No peito o coração pesa   

mais que uma mala de chumbo.

 

 

 

 

 

 

 

 

ARTE FINAL

 

Não basta um grande amor

                          para fazer poemas.

E o amor dos artistas, não se enganem,   

não é mais belo

                 que o amor da gente.   

 

O grande amante é aquele que silente

se aplica a escrever com o corpo   

o que seu corpo deseja e sente.

 

Uma coisa é a letra,   

e outra o ato,

 

               — quem toma uma por outra

                    confunde e mente.

 

 

 

 

 

 

AMOR VEGETAL

 

Não creio que as árvores

fiquem em pé, em solidão, durante a noite.

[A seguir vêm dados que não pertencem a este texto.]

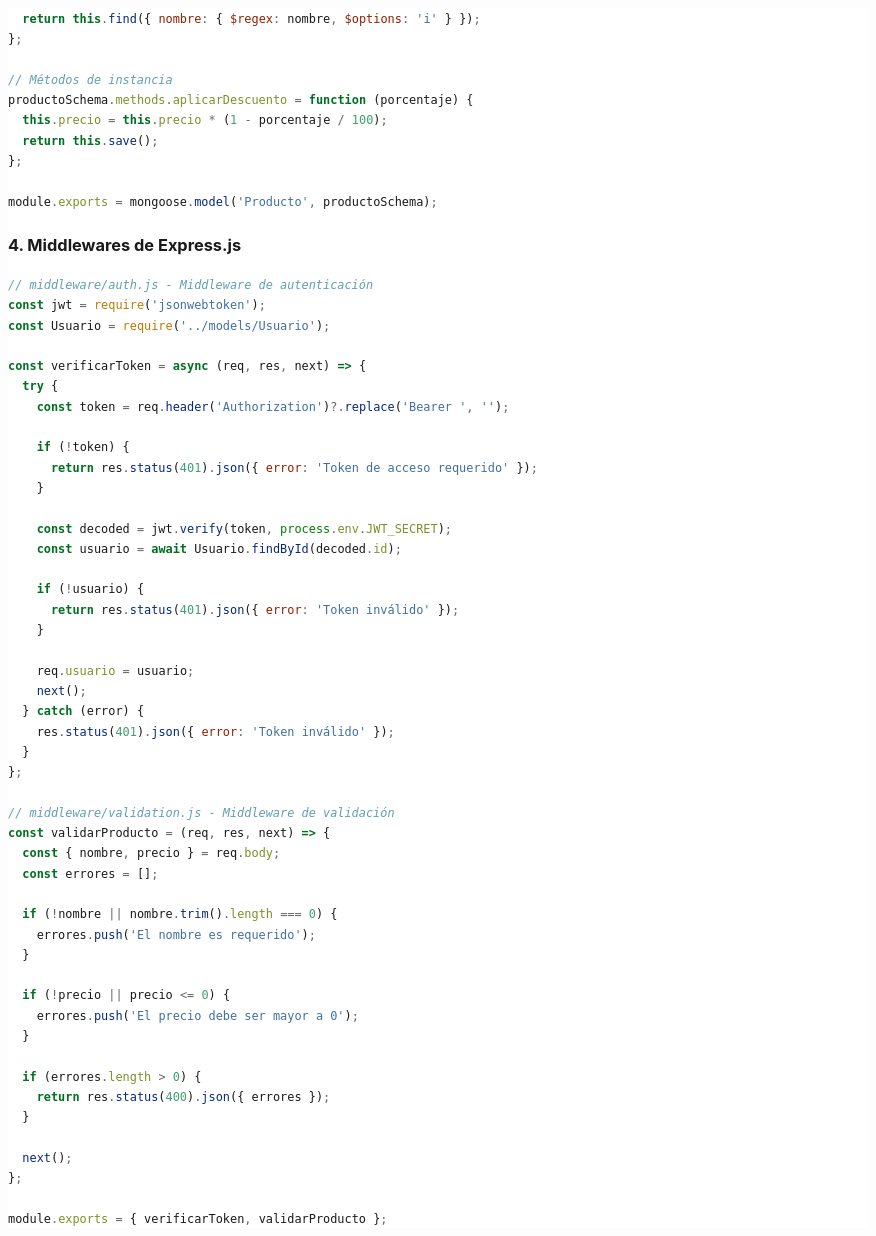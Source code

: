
 ```javascript
  return this.find({ nombre: { $regex: nombre, $options: 'i' } });
};

// Métodos de instancia
productoSchema.methods.aplicarDescuento = function (porcentaje) {
  this.precio = this.precio * (1 - porcentaje / 100);
  return this.save();
};

module.exports = mongoose.model('Producto', productoSchema);
```

### **4. Middlewares de Express.js**

```javascript
// middleware/auth.js - Middleware de autenticación
const jwt = require('jsonwebtoken');
const Usuario = require('../models/Usuario');

const verificarToken = async (req, res, next) => {
  try {
    const token = req.header('Authorization')?.replace('Bearer ', '');

    if (!token) {
      return res.status(401).json({ error: 'Token de acceso requerido' });
    }

    const decoded = jwt.verify(token, process.env.JWT_SECRET);
    const usuario = await Usuario.findById(decoded.id);

    if (!usuario) {
      return res.status(401).json({ error: 'Token inválido' });
    }

    req.usuario = usuario;
    next();
  } catch (error) {
    res.status(401).json({ error: 'Token inválido' });
  }
};

// middleware/validation.js - Middleware de validación
const validarProducto = (req, res, next) => {
  const { nombre, precio } = req.body;
  const errores = [];

  if (!nombre || nombre.trim().length === 0) {
    errores.push('El nombre es requerido');
  }

  if (!precio || precio <= 0) {
    errores.push('El precio debe ser mayor a 0');
  }

  if (errores.length > 0) {
    return res.status(400).json({ errores });
  }

  next();
};

module.exports = { verificarToken, validarProducto };
```
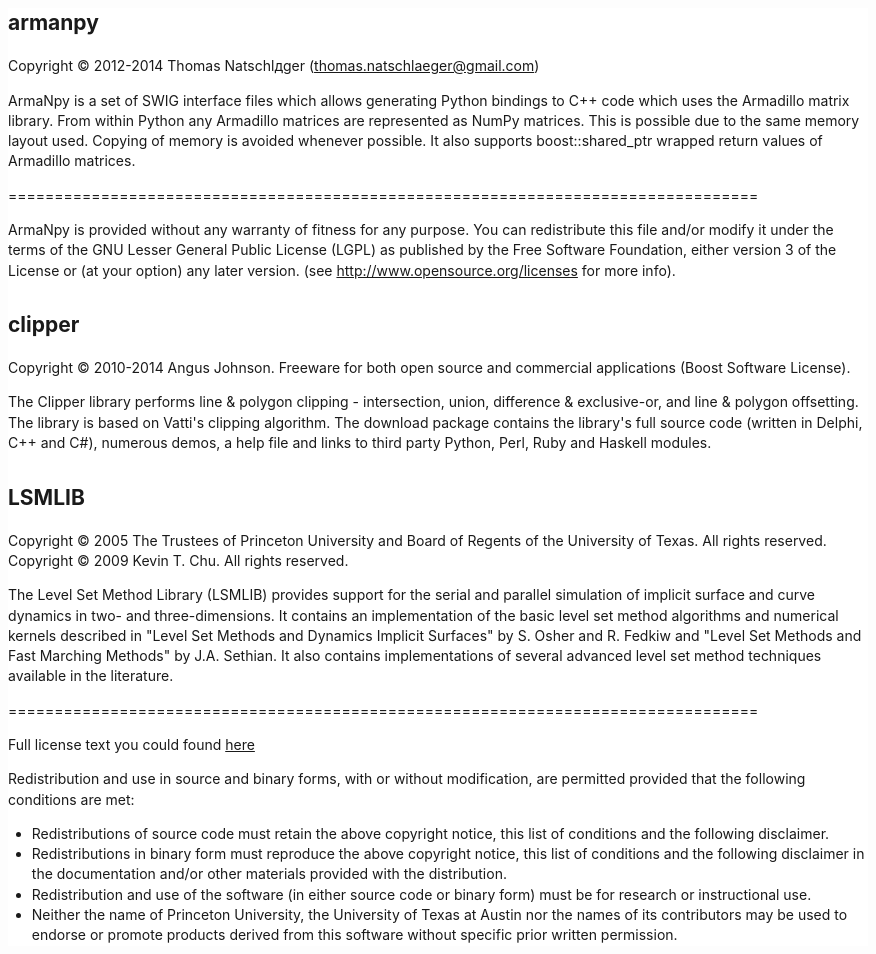 ## armanpy ##

Copyright © 2012-2014 Thomas Natschlдger (thomas.natschlaeger@gmail.com)

ArmaNpy is a set of SWIG interface files which allows generating Python bindings to C++ code which uses the Armadillo matrix library. From within Python any Armadillo matrices are represented as NumPy matrices. This is possible due to the same memory layout used. Copying of memory is avoided whenever possible. It also supports boost::shared_ptr wrapped return values of Armadillo matrices.

=================================================================================

ArmaNpy is provided without any warranty of fitness for any purpose. You can redistribute this file and/or modify it under the terms of the GNU Lesser General Public License (LGPL) as published by the Free Software Foundation, either version 3 of the License or (at your option) any later version. (see http://www.opensource.org/licenses for more info).

## clipper ##

Copyright © 2010-2014 Angus Johnson. Freeware for both open source and commercial applications (Boost Software License).

The Clipper library performs line & polygon clipping - intersection, union, difference & exclusive-or, and line & polygon offsetting. The library is based on Vatti's clipping algorithm. The download package contains the library's full source code (written in Delphi, C++ and C#), numerous demos, a help file and links to third party Python, Perl, Ruby and Haskell modules.

## LSMLIB ##

Copyright © 2005 The Trustees of Princeton University and Board of Regents of the University of Texas.  All rights reserved.
Copyright © 2009 Kevin T. Chu.  All rights reserved.

The Level Set Method Library (LSMLIB) provides support for the serial and parallel simulation of implicit surface and curve dynamics in two- and three-dimensions. It contains an implementation of the basic level set method algorithms and numerical kernels described in "Level Set Methods and Dynamics Implicit Surfaces" by S. Osher and R. Fedkiw and "Level Set Methods and Fast Marching Methods" by J.A. Sethian. It also contains implementations of several advanced level set method techniques available in the literature.

=================================================================================

Full license text you could found [here](https://github.com/ktchu/LSMLIB/blob/master/LICENSE)

Redistribution and use in source and binary forms, with or without modification, are permitted provided that the following conditions are met:

* Redistributions of source code must retain the above copyright notice, this list of conditions and the following disclaimer.
* Redistributions in binary form must reproduce the above copyright notice, this list of conditions and the following disclaimer in the documentation and/or other materials provided with the distribution.
* Redistribution and use of the software (in either source code or binary form) must be for research or instructional use.
* Neither the name of Princeton University, the University of Texas at Austin nor the names of its contributors may be used to endorse or promote products derived from this software without specific prior  written permission.
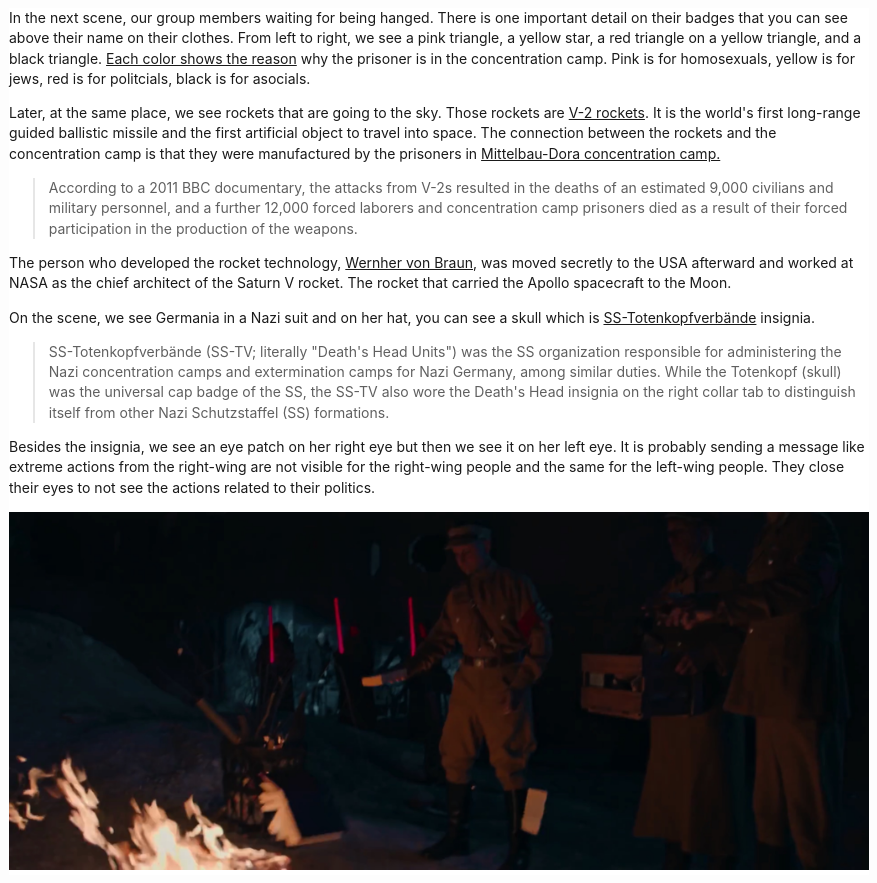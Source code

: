 
In the next scene, our group members waiting for being hanged. There is one important detail on their badges that you can see above their name on their clothes. From left to right, we see a pink triangle, a yellow star, a red triangle on a yellow triangle, and a black triangle. [Each color shows the reason](https://en.wikipedia.org/wiki/Nazi_concentration_camp_badge#/media/File:Wikpedia_system_of_identification_German_camps.png) why the prisoner is in the concentration camp. Pink is for homosexuals, yellow is for jews, red is for politcials, black is for asocials.

Later, at the same place, we see rockets that are going to the sky. Those rockets are [V-2 rockets](https://en.wikipedia.org/wiki/V-2_rocket). It is the world's first long-range guided ballistic missile and the first artificial object to travel into space. The connection between the rockets and the concentration camp is that they were manufactured by the prisoners in [Mittelbau-Dora concentration camp.](https://en.wikipedia.org/wiki/Mittelbau-Dora_concentration_camp)

> According to a 2011 BBC documentary, the attacks from V-2s resulted in the deaths of an estimated 9,000 civilians and military personnel, and a further 12,000 forced laborers and concentration camp prisoners died as a result of their forced participation in the production of the weapons.

The person who developed the rocket technology, [Wernher von Braun](https://en.wikipedia.org/wiki/Wernher_von_Braun), was moved secretly to the USA afterward and worked at NASA as the chief architect of the Saturn V rocket. The rocket that carried the Apollo spacecraft to the Moon.

On the scene, we see Germania in a Nazi suit and on her hat, you can see a skull which is [SS-Totenkopfverbände](https://en.wikipedia.org/wiki/SS-Totenkopfverbande) insignia.

> SS-Totenkopfverbände (SS-TV; literally "Death's Head Units") was the SS organization responsible for administering the Nazi concentration camps and extermination camps for Nazi Germany, among similar duties. While the Totenkopf (skull) was the universal cap badge of the SS, the SS-TV also wore the Death's Head insignia on the right collar tab to distinguish itself from other Nazi Schutzstaffel (SS) formations.

Besides the insignia, we see an eye patch on her right eye but then we see it on her left eye. It is probably sending a message like extreme actions from the right-wing are not visible for the right-wing people and the same for the left-wing people. They close their eyes to not see the actions related to their politics.

![](/uploads/deutschland/24.png)
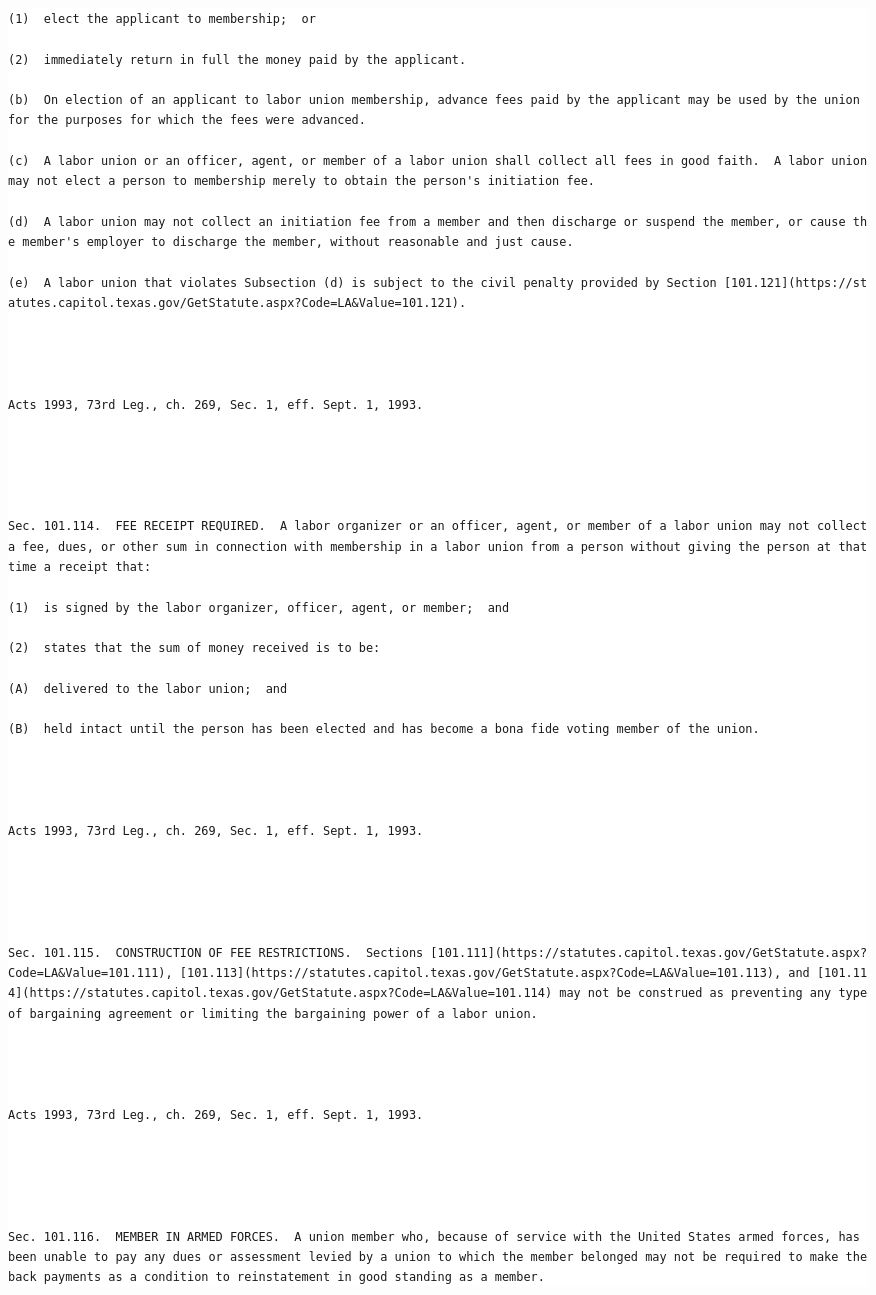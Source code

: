     (1)  elect the applicant to membership;  or
    
    (2)  immediately return in full the money paid by the applicant.
    
    (b)  On election of an applicant to labor union membership, advance fees paid by the applicant may be used by the union for the purposes for which the fees were advanced.
    
    (c)  A labor union or an officer, agent, or member of a labor union shall collect all fees in good faith.  A labor union may not elect a person to membership merely to obtain the person's initiation fee.
    
    (d)  A labor union may not collect an initiation fee from a member and then discharge or suspend the member, or cause the member's employer to discharge the member, without reasonable and just cause.
    
    (e)  A labor union that violates Subsection (d) is subject to the civil penalty provided by Section [101.121](https://statutes.capitol.texas.gov/GetStatute.aspx?Code=LA&Value=101.121).
    
    
    
    
    Acts 1993, 73rd Leg., ch. 269, Sec. 1, eff. Sept. 1, 1993.
    
    
    
    
    
    Sec. 101.114.  FEE RECEIPT REQUIRED.  A labor organizer or an officer, agent, or member of a labor union may not collect a fee, dues, or other sum in connection with membership in a labor union from a person without giving the person at that time a receipt that:
    
    (1)  is signed by the labor organizer, officer, agent, or member;  and
    
    (2)  states that the sum of money received is to be:
    
    (A)  delivered to the labor union;  and
    
    (B)  held intact until the person has been elected and has become a bona fide voting member of the union.
    
    
    
    
    Acts 1993, 73rd Leg., ch. 269, Sec. 1, eff. Sept. 1, 1993.
    
    
    
    
    
    Sec. 101.115.  CONSTRUCTION OF FEE RESTRICTIONS.  Sections [101.111](https://statutes.capitol.texas.gov/GetStatute.aspx?Code=LA&Value=101.111), [101.113](https://statutes.capitol.texas.gov/GetStatute.aspx?Code=LA&Value=101.113), and [101.114](https://statutes.capitol.texas.gov/GetStatute.aspx?Code=LA&Value=101.114) may not be construed as preventing any type of bargaining agreement or limiting the bargaining power of a labor union.
    
    
    
    
    Acts 1993, 73rd Leg., ch. 269, Sec. 1, eff. Sept. 1, 1993.
    
    
    
    
    
    Sec. 101.116.  MEMBER IN ARMED FORCES.  A union member who, because of service with the United States armed forces, has been unable to pay any dues or assessment levied by a union to which the member belonged may not be required to make the back payments as a condition to reinstatement in good standing as a member.
    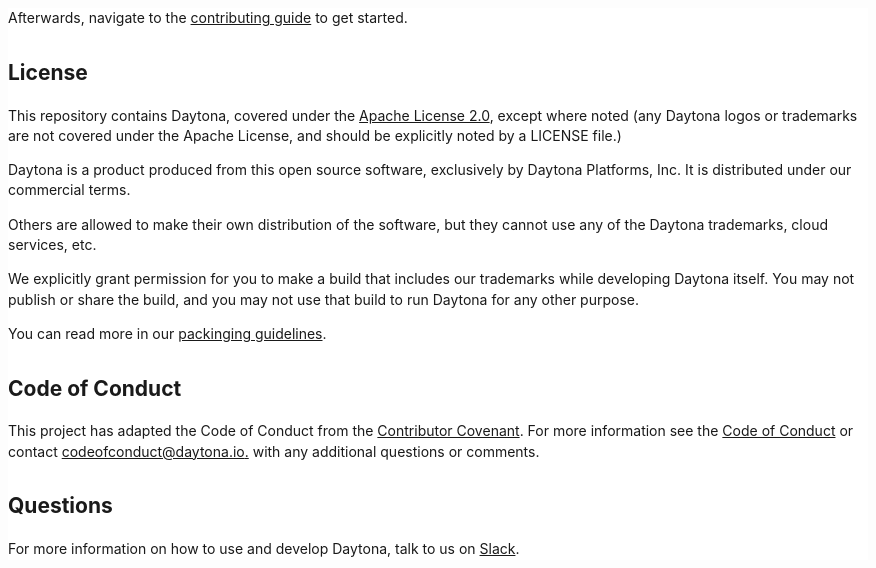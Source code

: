 Afterwards, navigate to the [contributing guide](CONTRIBUTING.md) to get started.

## License



This repository contains Daytona, covered under the [Apache License 2.0](LICENSE), except where noted (any Daytona logos or trademarks are not covered under the Apache License, and should be explicitly noted by a LICENSE file.)

Daytona is a product produced from this open source software, exclusively by Daytona Platforms, Inc. It is distributed under our commercial terms.

Others are allowed to make their own distribution of the software, but they cannot use any of the Daytona trademarks, cloud services, etc.

We explicitly grant permission for you to make a build that includes our trademarks while developing Daytona itself. You may not publish or share the build, and you may not use that build to run Daytona for any other purpose.

You can read more in our [packinging guidelines](PACKAGING.md).

## Code of Conduct


This project has adapted the Code of Conduct from the [Contributor Covenant](https://www.contributor-covenant.org/). For more information see the [Code of Conduct](CODE_OF_CONDUCT.md) or contact [codeofconduct@daytona.io.](mailto:codeofconduct@daytona.io) with any additional questions or comments.

## Questions


For more information on how to use and develop Daytona, talk to us on
[Slack](https://go.daytona.io/slack).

Elas se amam. E entre as ramagens e raízes

se entreabrem em copas

em carícias extensivas.

 

Quando amanhece,

não é o cantar de pássaros que pousa em meus ouvidos,

mas o que restou na aurora

de seus agrestes gemidos.

 
 
 
 
 

 

                      O CORPO PROCURA SUA

                   CONTRAPARTE DEFINITIVA

 

 

Não mais o encanto inesperado

— reservas diuturnamente surpresadas.

Este corpo me entrega a um encontro

mais difícil e prolongado,

um sublime em carne consumado,

sem pentencostes, ainda que crucificado

e por si mesmo salvo e restaurado.

 

Já não se compraz de fulvos predicados

embora verbo reencarnado,

nem se expõe à beira-lago.

Passou do inefável ao fato,

num transcurso inquebrantável.

Sua ceia, última e sempre repartida,

serve em delícia o que serve em

rubro e claro pão comunicado.

Uma autoceia, antropofágica

cena de auto-satisfação.

 

Já não se compraz de falas

sonoras e emergentes falos na aurora,

rompeu com o impuro, o falso,

com as falácias temporárias.

Contudo, mais belo, forte e prático

que nunca

jamais se governou tão firme

e se aceitou tão calmo,

nunca tão tranqüilo se pôs

dentro de seus poros.

 

Algo mais sutil dentro das veias

há que surpreender

num entreato. Pulsa no fôlego

um ritmo de tempo denso

vivido e condensado.

 

Tão pronto e apto,

tão refeito e exato

que não me surpreende

que um corpo assim

a si já não se baste.

Completo, em si, compete-lhe

agora completar-se além de,

transitá-lo de mim para alguém,

requer um transitivo corpo

onde atá-lo,

onde aprazê-lo,

onde alongá-lo.

 

Careço de um outro corpo

aberto e pronto,

como este fechado e denso,

um outro corpo onde parti-lo

e fecundá-lo.

 

 

 

 

 

 

INICIAÇÃO MUSICAL

 

 

1

 

Aquele espanto  

que eu, moreno brasileiro,

conheça não apenas os Concertos de Brandenburgo,

mas na adolescência, além de Mozart

cantasse Josquin du Près, De Lassus, Jannechin, Scarlatti e os

                                    [renascentistas ingleses.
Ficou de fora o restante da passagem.